I have read a collection of essays by women over the last few days that - while they have not changed my mind on the album - have given me an appreciation for what it means to other people whose experiences I can never start to understand.

I also have to say every time I hear one of these songs played live, I like it more. Dead Horse stands out like a sore thumb on the album but the Tiny Desk Bedroom Concert version is fucking great.

Thanks for the shout-out - every time I get someone into Spanish Love Songs I feel like I’ve recruited them into my personal cult.

What I would say @JohnnyPark is that they are, fundamentally, a pop-punk band which doesn’t really sit with most of the bands you listed (even more true of Schmaltz, which is somehow even more pop-punk despite taking a NOFX-style ‘hook-but-no-chorus’ approach to the songwriting).

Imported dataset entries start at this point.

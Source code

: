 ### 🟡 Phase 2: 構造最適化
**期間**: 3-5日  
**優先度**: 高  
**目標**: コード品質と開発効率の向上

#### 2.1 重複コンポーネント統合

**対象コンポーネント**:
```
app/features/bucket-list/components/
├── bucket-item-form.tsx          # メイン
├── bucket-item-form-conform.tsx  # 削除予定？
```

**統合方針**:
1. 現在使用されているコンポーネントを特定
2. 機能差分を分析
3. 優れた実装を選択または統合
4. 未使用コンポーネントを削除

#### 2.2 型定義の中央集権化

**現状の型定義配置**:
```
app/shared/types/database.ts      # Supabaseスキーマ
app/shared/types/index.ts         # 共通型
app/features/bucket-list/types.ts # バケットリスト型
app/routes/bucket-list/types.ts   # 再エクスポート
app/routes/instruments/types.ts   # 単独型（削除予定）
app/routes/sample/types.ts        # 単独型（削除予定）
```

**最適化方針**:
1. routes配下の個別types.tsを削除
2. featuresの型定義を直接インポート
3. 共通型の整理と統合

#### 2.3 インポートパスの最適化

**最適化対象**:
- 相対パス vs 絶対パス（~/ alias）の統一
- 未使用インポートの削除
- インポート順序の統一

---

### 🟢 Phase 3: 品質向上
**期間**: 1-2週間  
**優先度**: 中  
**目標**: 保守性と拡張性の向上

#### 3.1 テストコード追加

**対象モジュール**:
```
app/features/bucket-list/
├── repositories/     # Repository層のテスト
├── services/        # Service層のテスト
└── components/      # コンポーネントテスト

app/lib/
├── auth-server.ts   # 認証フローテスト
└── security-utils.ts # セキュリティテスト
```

And Dylan’s vocal choices are not for everyone (one friend complained about the “bleating” which has now become a running joke between my partner and me). But like @Avery said, Brave Faces Everyone was the perfect album at the perfect time and somehow only became more perfect as the year ground on.

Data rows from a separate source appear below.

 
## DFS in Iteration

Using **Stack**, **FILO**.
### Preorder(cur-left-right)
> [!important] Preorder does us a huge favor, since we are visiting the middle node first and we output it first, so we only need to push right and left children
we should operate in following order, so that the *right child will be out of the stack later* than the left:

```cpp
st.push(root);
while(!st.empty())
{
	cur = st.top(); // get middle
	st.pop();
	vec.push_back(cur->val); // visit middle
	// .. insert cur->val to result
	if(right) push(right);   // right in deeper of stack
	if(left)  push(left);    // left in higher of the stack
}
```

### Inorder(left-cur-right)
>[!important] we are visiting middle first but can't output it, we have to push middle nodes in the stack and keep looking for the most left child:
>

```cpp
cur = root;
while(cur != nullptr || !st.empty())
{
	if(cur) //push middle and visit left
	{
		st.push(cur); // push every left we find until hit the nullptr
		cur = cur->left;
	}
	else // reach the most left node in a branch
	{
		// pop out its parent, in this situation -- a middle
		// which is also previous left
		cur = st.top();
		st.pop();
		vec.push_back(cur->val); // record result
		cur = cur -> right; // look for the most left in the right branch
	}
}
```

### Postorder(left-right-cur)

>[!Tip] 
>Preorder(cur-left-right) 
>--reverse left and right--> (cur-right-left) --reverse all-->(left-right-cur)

All that said, I think Routine Pain is one of the best rock songs of the last ten years and I get it stuck in my head at least once a day. Dylan is a very smart guy, a Proper Writer if you will, and having heard some songs that didn’t make the cut for the album, it’s really interesting hearing how he’s repurposed lyrics from other songs. There’s a single line in Routine Pain, for example, which started life as the chorus to another song yet it works far better on Routine Pain. There’s a lot more thought that’s gone into this album than your average Plaid Emo release.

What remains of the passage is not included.